**Work to be completed:** The following data has a line with "Nữ tử áo trắng mặt như băng sương." and a line with "Hà Đồng phấn chấn, huy quyền sát phạt.". Write out exactly those lines and all the lines between them.

**Dataset:**
-- Opening Marker --

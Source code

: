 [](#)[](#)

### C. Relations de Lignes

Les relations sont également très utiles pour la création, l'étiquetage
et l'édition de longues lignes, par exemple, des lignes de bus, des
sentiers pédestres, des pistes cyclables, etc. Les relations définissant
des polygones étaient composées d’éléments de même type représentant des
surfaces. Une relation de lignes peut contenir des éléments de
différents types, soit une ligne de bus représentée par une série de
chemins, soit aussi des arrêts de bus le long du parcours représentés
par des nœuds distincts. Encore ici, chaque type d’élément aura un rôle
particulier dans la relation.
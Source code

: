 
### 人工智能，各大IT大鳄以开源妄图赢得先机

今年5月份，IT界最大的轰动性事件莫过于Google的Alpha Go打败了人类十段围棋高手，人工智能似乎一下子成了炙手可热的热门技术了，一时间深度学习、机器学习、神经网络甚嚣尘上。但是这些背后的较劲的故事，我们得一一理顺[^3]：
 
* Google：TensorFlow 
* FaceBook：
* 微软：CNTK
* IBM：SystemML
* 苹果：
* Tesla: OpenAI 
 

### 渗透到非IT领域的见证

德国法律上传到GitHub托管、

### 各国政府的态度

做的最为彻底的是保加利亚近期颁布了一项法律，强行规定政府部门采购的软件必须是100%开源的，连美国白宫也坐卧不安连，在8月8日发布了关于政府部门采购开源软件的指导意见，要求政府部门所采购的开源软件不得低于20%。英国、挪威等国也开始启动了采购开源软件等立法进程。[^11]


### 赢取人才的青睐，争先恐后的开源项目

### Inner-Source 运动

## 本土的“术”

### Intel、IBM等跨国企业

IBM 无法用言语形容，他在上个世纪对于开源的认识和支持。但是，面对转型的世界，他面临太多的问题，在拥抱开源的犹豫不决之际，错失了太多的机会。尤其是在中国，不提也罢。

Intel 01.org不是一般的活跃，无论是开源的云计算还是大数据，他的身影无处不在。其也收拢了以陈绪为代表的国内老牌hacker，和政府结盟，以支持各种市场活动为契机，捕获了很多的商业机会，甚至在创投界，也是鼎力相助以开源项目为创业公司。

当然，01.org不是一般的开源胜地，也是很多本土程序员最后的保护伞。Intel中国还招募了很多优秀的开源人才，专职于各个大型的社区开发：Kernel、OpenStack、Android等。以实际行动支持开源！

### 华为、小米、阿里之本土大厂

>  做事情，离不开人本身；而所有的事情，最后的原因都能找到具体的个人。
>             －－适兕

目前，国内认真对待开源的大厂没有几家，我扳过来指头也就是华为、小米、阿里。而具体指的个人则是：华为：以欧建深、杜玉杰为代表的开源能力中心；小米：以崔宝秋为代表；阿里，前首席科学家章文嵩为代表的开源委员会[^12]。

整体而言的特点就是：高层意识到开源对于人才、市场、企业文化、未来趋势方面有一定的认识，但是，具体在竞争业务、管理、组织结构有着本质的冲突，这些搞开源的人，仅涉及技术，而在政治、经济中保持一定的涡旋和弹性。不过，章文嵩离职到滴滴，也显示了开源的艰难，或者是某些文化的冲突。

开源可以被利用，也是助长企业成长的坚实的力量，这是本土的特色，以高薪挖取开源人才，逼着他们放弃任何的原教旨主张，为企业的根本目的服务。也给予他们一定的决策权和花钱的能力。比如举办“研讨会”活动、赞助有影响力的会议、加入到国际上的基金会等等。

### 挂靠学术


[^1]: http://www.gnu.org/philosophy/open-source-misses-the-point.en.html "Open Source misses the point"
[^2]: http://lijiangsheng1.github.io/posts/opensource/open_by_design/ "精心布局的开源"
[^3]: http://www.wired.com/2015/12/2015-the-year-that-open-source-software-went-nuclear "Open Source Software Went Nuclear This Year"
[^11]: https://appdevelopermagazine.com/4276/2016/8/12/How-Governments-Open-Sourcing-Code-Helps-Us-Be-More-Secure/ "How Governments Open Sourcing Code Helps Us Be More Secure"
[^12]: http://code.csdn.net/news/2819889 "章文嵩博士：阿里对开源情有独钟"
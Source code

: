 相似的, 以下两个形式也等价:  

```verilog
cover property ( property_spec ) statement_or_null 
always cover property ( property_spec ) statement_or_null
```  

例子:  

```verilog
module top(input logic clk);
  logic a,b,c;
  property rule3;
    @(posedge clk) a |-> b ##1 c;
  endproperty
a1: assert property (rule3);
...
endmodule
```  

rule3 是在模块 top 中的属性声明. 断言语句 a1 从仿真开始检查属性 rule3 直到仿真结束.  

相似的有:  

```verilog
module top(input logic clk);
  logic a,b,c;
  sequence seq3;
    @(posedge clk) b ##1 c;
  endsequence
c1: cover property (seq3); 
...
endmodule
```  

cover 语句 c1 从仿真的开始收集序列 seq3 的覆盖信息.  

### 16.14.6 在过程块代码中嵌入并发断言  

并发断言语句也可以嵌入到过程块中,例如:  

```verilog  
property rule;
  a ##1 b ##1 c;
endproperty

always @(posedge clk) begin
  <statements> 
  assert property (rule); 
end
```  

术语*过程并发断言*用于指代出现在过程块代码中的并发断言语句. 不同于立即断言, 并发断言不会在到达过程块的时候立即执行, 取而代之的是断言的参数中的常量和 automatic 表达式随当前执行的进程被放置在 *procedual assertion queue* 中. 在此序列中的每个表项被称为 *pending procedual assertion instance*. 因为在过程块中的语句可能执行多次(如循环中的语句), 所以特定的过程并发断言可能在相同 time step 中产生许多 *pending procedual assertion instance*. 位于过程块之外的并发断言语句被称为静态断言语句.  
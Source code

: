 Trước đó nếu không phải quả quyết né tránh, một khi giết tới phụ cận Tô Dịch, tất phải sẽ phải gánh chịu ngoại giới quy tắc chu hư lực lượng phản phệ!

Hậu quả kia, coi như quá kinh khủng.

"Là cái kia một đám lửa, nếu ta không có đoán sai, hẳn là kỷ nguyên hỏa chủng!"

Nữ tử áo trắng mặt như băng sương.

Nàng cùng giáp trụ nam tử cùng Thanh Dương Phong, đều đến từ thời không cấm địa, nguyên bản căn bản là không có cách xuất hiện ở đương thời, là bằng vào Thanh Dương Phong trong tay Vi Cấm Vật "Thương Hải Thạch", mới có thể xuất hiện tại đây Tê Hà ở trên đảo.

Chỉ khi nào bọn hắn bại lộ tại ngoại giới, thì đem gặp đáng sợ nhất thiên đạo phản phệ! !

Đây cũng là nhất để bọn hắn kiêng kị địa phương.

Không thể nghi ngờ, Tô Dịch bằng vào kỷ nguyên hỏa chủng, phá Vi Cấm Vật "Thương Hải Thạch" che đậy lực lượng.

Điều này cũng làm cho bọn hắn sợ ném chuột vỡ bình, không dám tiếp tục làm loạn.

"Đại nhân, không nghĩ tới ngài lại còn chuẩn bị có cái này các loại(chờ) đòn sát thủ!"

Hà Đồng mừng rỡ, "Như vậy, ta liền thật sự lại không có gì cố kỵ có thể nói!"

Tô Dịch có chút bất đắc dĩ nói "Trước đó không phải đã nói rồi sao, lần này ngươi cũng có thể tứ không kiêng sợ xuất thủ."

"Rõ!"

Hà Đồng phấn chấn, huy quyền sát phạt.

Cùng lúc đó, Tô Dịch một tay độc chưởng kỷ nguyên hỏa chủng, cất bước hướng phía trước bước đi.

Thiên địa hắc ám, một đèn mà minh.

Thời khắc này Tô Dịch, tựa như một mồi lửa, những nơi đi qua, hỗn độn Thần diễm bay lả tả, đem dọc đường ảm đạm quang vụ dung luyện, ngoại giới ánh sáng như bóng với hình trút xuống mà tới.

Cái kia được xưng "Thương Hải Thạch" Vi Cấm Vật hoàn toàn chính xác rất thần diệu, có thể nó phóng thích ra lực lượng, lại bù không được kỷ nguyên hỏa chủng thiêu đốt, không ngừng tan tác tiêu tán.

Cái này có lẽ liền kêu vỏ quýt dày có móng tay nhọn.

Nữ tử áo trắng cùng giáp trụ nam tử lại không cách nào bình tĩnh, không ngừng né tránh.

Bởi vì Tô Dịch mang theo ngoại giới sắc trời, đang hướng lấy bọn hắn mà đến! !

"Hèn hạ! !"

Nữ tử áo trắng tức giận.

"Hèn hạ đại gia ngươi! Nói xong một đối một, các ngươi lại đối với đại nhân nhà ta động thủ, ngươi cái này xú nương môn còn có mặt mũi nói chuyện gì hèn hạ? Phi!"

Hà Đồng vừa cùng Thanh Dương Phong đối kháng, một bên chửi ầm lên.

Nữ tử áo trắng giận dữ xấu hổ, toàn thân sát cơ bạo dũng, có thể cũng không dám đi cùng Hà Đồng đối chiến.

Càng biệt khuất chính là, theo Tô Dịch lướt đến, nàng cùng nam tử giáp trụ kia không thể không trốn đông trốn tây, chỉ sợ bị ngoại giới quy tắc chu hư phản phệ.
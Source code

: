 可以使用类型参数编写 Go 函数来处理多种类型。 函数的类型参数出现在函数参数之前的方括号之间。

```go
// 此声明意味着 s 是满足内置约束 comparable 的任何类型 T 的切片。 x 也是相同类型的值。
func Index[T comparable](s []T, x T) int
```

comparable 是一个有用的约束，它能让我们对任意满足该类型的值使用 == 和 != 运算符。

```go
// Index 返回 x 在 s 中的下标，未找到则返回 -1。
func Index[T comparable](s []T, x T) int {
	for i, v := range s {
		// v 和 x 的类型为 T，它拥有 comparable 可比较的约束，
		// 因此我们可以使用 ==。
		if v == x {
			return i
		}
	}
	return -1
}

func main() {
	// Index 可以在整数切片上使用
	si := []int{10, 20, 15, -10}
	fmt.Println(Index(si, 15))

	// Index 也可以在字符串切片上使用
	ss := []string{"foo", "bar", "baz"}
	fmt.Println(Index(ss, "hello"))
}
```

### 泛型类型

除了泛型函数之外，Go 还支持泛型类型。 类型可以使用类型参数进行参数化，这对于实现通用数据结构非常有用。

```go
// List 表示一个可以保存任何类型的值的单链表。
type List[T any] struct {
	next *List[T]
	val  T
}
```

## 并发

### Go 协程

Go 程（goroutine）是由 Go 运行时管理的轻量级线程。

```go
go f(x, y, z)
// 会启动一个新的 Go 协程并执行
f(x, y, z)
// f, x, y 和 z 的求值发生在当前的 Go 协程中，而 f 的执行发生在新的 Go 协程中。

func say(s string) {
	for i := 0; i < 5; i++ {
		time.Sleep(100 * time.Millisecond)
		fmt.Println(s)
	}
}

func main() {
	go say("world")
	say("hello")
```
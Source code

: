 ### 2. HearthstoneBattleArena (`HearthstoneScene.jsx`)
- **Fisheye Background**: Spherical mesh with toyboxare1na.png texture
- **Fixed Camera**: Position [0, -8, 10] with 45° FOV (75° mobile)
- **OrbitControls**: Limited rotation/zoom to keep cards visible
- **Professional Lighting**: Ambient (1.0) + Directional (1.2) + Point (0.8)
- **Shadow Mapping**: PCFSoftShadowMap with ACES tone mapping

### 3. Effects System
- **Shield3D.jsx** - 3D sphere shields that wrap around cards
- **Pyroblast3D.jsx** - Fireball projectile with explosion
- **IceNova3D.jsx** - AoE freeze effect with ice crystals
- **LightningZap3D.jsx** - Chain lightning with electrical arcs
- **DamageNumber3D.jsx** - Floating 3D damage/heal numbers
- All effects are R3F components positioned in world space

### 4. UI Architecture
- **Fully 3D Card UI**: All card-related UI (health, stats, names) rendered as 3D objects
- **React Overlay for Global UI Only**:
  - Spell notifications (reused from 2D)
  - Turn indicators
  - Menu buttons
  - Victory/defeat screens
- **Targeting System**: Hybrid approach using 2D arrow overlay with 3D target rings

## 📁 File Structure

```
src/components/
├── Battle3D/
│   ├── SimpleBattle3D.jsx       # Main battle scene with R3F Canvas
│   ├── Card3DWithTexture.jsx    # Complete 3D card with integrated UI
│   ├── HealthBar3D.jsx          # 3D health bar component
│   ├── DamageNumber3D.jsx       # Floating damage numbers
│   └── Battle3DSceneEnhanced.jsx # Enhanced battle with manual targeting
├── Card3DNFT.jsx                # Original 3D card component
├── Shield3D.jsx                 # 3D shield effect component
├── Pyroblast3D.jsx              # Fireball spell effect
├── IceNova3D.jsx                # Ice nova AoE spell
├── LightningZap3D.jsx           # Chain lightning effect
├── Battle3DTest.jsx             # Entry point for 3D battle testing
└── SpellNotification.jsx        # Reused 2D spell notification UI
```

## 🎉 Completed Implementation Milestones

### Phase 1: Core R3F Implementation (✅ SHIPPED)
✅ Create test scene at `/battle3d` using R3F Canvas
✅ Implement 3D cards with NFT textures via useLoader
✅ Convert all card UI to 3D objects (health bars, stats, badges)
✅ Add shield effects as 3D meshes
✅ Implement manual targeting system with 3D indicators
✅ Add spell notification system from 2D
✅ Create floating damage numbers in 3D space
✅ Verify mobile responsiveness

-- Closing Marker --

**Answer for this exercise:**
Nữ tử áo trắng mặt như băng sương.

Nàng cùng giáp trụ nam tử cùng Thanh Dương Phong, đều đến từ thời không cấm địa, nguyên bản căn bản là không có cách xuất hiện ở đương thời, là bằng vào Thanh Dương Phong trong tay Vi Cấm Vật "Thương Hải Thạch", mới có thể xuất hiện tại đây Tê Hà ở trên đảo.

Chỉ khi nào bọn hắn bại lộ tại ngoại giới, thì đem gặp đáng sợ nhất thiên đạo phản phệ! !

Đây cũng là nhất để bọn hắn kiêng kị địa phương.

Không thể nghi ngờ, Tô Dịch bằng vào kỷ nguyên hỏa chủng, phá Vi Cấm Vật "Thương Hải Thạch" che đậy lực lượng.

Điều này cũng làm cho bọn hắn sợ ném chuột vỡ bình, không dám tiếp tục làm loạn.

"Đại nhân, không nghĩ tới ngài lại còn chuẩn bị có cái này các loại(chờ) đòn sát thủ!"

Hà Đồng mừng rỡ, "Như vậy, ta liền thật sự lại không có gì cố kỵ có thể nói!"

Tô Dịch có chút bất đắc dĩ nói "Trước đó không phải đã nói rồi sao, lần này ngươi cũng có thể tứ không kiêng sợ xuất thủ."

"Rõ!"

Hà Đồng phấn chấn, huy quyền sát phạt.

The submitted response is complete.